Immediately, all organized football was suspended, but unlike the first war, not all games were suspended it was generally decided that football of a somewhat limited regional nature should continue for the entertainment of the munitions- workers in their limited leisure time. Albion resumed in the Midland Regional League.
During the first six years of the War, all football was regionalized with the same teams meeting five or six times a year, attendances plunged, sometimes dipping below the one thousand mark
Albion never really shone in the league competition after finishing as runners-up in that first war season neither did they do particularly well in the two Cup tournaments set up, mainly due to the lack of availability of their players due to the war, during the 1942-3 season, a club record of fifty-four players were fielded, a record which, with today’s wage costs will never be beaten!
Clubs struggled to raise a team, the use of locally based ‘guest’ players was sanctioned, and Albion made full use of this dispensation from 1941 onwards. Many class players from other clubs appeared in the Albion team – England ‘keeper Gil Merrick, the Arsenal full-back pair of Scott and Hapgood and full-back Jack Smith of Chelsea, who became the Albion’s first manager. The performances of some of the guests earned them a permanent transfer goalkeeper Jim Sanders and Peter McKennan of Partick Thistle
In 1944 when the Albion carried off their one and only War-time trophy – the Midland Cup. Only winning one of their four qualifying games against Nottingham Forest and Wolves, the competition proper was reached where first Walsall and then Stoke were eliminated to gain a two-leg Final meeting with the Nottingham Forest.
Forest were clear favourites to win the Cup, having beaten Albion twice in the qualifiers and their case was strengthened when they shared four goals in the Hawthorns first leg – and worse was to come.

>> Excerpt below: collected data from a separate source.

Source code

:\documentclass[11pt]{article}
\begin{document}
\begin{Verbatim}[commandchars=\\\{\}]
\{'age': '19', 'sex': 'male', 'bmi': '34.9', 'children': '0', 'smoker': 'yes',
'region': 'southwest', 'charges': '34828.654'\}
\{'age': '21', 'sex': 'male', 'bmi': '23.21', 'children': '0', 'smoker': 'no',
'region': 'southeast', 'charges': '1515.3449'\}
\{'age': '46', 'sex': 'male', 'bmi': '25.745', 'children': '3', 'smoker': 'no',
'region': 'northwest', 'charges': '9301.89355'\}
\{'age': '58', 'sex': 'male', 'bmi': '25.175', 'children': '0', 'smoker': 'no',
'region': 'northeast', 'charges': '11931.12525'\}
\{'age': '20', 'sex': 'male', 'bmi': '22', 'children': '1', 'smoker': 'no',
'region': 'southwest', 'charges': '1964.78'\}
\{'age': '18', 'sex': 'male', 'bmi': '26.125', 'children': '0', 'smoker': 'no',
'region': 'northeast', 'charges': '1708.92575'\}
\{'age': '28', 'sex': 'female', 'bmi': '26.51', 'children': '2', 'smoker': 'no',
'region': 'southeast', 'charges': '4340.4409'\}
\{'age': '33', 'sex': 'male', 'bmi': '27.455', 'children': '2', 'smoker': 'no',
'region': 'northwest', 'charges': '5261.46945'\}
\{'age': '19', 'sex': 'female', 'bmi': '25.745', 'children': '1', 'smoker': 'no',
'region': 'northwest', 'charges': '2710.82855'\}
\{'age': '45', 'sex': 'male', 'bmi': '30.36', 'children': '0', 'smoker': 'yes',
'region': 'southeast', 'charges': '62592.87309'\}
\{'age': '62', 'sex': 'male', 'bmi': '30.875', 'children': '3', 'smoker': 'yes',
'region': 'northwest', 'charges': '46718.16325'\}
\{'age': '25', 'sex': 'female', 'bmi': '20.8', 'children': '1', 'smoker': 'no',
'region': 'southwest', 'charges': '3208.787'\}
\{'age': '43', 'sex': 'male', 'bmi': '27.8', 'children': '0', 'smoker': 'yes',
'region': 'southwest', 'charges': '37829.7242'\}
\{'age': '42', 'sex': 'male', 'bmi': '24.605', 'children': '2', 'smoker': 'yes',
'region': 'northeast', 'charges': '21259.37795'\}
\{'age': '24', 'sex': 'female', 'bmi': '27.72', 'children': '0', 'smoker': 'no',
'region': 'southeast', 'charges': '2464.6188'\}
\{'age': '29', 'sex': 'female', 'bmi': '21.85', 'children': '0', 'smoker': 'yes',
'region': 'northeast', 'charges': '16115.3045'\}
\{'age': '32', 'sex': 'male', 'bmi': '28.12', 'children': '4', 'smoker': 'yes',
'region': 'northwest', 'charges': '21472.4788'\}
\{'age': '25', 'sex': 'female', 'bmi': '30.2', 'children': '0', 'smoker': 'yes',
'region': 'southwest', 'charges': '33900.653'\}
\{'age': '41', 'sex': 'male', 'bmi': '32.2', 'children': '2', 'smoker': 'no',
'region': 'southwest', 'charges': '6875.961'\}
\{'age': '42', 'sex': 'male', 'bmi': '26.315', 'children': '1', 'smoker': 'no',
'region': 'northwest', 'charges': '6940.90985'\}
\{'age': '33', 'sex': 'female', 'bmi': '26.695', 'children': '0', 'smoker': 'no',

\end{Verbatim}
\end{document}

In the deciding second leg, Albion were two down inside the first quarter of an hour and completely outplayed – but, like so many times in the past, the old Albion Cup spirit rallied and Aquaroff, guesting from Hull City, pulled back a five minutes before the break. This spurred on the whole team and young Frank Hodgetts headed a splendid equalizer on seventy minutes to give a full-time scoreline of 2-2.
Twenty minutes of extra time were scheduled and Albion were forced to defend. With so much pressure by the home team, a goal was inevitable and come it did, one minute from the end of extra time. Albion equalized direct from the kick-off, to silence the celebrating Forest fans.
Even as the teams walked back to the centre-spot, the referee signalled the end of extra time and announced that play would continue until a winner emerged, ‘sudden-death’ style, with the first team to score winning the Cup. Aquaroff, who hit a neat goal from an Ike Clarke pass in the 119th minute of play, enabling skipper Sandy McNab to collect the trophy from the Mayor of Nottingham for the club’s first senior trophy in thirteen years.